Plot: What’s it about?

I’ve often said that new movies come in one of three genres: a re-make of an old TV show or movie, adapted from a comic book or graphic novel and then you’ve got the bona fide films out there. “Red Riding Hood” falls into the second of these two genres in that it’s a story we all know, but it’s really been more of a fairy tale as opposed to something that’s stood on their own. Now we all know the story of little Red Riding Hood on her way to grandmother’s house and the big bad wolf, etc. This version is a bit modernized and with director Catherine Hardwicke attached, there was no telling how this would fare. Hardwicke is still riding high from her “Twilight” days and I’m sure it was easy for her to name her next project. Amanda Seyfried and Gary Oldman are certainly two of my favorites, but could it all work here? Let’s find out.

We meet Valerie (Amanda Seyfried) as she’s set to run away with childhood crush Peter (Shiloh Fernandez) which would work out fine and good, but Valerie’s sister is killed by what the locals think is a werewolf. The locals get together in a mob of some sort, complete with pitchforks (this is right out of “The Simpson’s” by the way) all set to go kill the werewolf. Well, a wolf they catch but unless this movie is 20 minutes long, we know it ain’t over. Then arrives Father Solomon (Gary Oldman) who tells the villagers what’s really going on and that only he can save the day. Naturally we know that Solomon is a master at what he does with his locks flowing and scary entourage. But it’s Valerie that shares the emotional connection with the “Big Bad Wolf.” Who’s going to win: the village or the wolf? Hmmm…

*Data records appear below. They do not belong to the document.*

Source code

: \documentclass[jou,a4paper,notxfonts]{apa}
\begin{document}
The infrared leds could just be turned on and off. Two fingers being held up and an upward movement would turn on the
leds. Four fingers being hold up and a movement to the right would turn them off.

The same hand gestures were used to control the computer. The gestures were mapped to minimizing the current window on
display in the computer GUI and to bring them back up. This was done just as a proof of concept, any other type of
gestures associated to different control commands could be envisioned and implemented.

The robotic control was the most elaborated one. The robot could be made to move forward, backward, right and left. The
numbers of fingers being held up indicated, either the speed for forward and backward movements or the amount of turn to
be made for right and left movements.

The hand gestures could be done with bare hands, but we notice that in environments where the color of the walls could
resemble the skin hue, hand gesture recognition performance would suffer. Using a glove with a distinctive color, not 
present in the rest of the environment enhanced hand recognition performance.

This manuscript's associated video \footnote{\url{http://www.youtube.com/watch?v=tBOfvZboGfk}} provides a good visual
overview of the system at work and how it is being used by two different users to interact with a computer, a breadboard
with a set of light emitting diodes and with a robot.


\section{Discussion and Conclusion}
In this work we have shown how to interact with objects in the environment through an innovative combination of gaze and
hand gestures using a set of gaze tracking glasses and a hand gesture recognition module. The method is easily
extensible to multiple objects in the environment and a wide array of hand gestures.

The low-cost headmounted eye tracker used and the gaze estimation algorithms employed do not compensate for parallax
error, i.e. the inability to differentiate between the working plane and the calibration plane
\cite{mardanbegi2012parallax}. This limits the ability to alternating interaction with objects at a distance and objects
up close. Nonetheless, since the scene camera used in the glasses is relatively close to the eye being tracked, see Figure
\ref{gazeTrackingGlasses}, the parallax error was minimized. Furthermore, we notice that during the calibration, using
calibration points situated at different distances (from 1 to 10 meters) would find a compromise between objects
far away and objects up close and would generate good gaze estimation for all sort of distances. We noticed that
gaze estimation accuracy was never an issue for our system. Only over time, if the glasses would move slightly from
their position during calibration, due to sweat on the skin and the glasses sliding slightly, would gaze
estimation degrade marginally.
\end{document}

“Red Riding Hood” was critically panned when it arrived earlier this spring, but I’m always one for giving movies a chance. I mean, there’s got to be some artistic value there, right? There’s not much. Despite being fairly cheesy and predictable, the movie just seemed to be a series of scenes loosely stitched together as opposed to a fluid plot. As I mentioned before, I’m always a big fan of both Gary Oldman and Amanda Seyfried, but both somewhat fall flat here. I’m constantly amazed at how much of a chameleon Oldman is – looking so different from role to role. However even sporting his “Sirius Black” look didn’t really save him here. Certainly there’s a bit of style here with the shots, but even they seemed somewhat forced. “Red Riding Hood” is one that you probably should pass on and one that I wish I did as well.

Video: How does it look?

If you can separate yourself from the plot (or lack thereof), then you’ll see that “Red Riding Hood” looks pretty darn good in its 2.40:1 AVC HD transfer. This new to Blu-ray film sports some pretty breathtaking visuals due in no small part to the CGI. Detail is amazing, showing the tiniest bit of grain. Seyfried’s big eyes are noticeable and her porcelain skin appears as if you could reach out and touch it. This is a darker movie, so there are a number of scenes at night. Black levels are strong and consistent and contrast is fine as well. There are a few stark scenes that seem a bit blown out, but by and large this is one fine-looking disc.

Audio: How does it sound?

The included DTS HD Master Audio soundtrack does a fine job here, with a very instrumental score that carries the film throughout. As we might expect, there are plenty of opportunities for the LFE to shine and both the front and rear speakers get involved in the action. The wolf certainly has an audio presence and does add a bit of intensity to some of the scenes. Dialogue, if you don’t actually listen to the words, sounds full and rich as well. This is a very robust track that is indicative of the genre and a fine asset on Blu-ray.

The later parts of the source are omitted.